▶ **Task requirements**
Begin with the line in which "We invite now" appears and end with the final line of the entries. Retype each one exactly and add nothing.

▶ **Exercise materials**
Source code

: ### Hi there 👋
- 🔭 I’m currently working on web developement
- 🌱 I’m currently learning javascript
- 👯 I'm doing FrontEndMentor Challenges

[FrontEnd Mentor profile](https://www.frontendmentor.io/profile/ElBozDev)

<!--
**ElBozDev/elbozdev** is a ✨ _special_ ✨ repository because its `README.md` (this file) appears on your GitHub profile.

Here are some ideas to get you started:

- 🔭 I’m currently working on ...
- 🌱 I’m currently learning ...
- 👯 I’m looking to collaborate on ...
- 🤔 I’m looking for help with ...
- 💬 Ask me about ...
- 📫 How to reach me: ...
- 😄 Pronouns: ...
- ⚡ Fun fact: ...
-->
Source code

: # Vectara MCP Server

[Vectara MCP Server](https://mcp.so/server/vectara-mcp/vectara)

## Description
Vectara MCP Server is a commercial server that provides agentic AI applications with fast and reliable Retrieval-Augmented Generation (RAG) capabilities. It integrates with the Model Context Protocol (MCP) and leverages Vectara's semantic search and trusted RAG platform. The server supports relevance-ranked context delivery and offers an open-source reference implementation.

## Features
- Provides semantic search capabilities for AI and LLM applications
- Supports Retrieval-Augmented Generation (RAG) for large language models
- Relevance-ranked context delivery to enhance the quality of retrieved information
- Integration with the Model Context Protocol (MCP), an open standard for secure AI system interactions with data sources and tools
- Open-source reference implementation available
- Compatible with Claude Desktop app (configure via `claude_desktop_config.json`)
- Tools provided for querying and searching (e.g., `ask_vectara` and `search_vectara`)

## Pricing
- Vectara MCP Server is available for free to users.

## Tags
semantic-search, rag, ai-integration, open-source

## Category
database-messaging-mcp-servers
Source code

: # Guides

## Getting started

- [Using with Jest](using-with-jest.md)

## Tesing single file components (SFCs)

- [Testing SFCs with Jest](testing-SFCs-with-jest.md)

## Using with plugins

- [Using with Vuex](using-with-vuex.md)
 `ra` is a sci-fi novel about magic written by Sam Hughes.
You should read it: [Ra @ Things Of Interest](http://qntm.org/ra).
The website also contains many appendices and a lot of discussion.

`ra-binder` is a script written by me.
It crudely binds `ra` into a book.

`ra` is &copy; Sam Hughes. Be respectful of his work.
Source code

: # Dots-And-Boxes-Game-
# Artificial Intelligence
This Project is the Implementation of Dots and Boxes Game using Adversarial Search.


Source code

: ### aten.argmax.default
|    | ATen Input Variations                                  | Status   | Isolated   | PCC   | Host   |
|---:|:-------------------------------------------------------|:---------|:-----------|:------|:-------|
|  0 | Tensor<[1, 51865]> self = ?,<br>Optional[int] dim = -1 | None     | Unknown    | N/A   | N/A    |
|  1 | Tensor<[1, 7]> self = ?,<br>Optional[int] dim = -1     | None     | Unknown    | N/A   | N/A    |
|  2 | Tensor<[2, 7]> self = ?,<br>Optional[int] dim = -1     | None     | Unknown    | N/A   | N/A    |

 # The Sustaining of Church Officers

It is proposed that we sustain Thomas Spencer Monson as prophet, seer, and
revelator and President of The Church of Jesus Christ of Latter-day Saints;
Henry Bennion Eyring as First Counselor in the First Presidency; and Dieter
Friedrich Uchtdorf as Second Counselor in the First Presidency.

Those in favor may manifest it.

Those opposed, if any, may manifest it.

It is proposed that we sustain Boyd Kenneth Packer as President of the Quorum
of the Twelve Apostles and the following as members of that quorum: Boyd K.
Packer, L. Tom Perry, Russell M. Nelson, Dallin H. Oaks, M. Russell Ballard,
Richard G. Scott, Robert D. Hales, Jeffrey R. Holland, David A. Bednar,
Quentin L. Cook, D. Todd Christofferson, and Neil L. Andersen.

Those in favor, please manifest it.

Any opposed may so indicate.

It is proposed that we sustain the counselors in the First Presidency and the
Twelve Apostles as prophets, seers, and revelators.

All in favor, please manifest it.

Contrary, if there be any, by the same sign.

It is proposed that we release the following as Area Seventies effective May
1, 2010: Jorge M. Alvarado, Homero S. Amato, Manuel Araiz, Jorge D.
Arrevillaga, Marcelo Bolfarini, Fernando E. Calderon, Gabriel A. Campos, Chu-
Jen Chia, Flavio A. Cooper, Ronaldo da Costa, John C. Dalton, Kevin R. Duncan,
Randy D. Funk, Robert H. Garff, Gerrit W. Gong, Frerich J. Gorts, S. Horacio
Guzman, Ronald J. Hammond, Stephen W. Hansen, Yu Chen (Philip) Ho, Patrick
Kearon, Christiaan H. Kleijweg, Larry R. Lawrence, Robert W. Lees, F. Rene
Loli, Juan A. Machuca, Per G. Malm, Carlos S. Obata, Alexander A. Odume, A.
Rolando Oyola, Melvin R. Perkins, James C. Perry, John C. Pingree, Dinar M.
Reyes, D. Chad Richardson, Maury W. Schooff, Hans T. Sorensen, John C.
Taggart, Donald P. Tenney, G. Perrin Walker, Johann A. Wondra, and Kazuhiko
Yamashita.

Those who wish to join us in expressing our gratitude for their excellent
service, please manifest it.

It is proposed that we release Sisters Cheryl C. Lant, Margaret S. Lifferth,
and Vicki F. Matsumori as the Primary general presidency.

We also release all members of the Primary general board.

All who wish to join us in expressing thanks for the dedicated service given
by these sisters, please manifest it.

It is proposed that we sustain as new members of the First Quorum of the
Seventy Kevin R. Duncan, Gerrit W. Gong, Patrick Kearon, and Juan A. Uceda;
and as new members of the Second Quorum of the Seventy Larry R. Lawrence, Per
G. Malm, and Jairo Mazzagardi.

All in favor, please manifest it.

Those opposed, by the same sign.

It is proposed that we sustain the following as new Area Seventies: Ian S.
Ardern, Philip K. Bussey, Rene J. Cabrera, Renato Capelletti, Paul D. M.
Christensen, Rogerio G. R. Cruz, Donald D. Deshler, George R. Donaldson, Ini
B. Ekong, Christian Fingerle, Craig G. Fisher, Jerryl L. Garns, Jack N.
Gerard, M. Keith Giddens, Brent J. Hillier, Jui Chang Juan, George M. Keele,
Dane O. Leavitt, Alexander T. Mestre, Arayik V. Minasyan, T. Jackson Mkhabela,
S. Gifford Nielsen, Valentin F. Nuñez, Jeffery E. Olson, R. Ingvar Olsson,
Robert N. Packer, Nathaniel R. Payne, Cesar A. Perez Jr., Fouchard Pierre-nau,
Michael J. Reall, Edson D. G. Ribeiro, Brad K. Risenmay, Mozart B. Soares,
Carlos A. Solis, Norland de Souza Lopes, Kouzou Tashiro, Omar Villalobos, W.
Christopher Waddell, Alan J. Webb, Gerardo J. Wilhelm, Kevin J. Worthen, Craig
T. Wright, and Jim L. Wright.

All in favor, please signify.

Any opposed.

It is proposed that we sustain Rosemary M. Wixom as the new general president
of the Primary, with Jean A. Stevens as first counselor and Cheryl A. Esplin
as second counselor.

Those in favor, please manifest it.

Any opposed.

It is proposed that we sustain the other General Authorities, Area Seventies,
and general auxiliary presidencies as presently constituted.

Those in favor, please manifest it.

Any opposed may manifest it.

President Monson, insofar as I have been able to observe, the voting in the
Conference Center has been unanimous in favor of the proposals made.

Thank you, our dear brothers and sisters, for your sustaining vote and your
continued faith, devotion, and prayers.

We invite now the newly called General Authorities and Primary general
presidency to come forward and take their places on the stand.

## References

▶ **Solved exercise**
We invite now the newly called General Authorities and Primary general
presidency to come forward and take their places on the stand.

## References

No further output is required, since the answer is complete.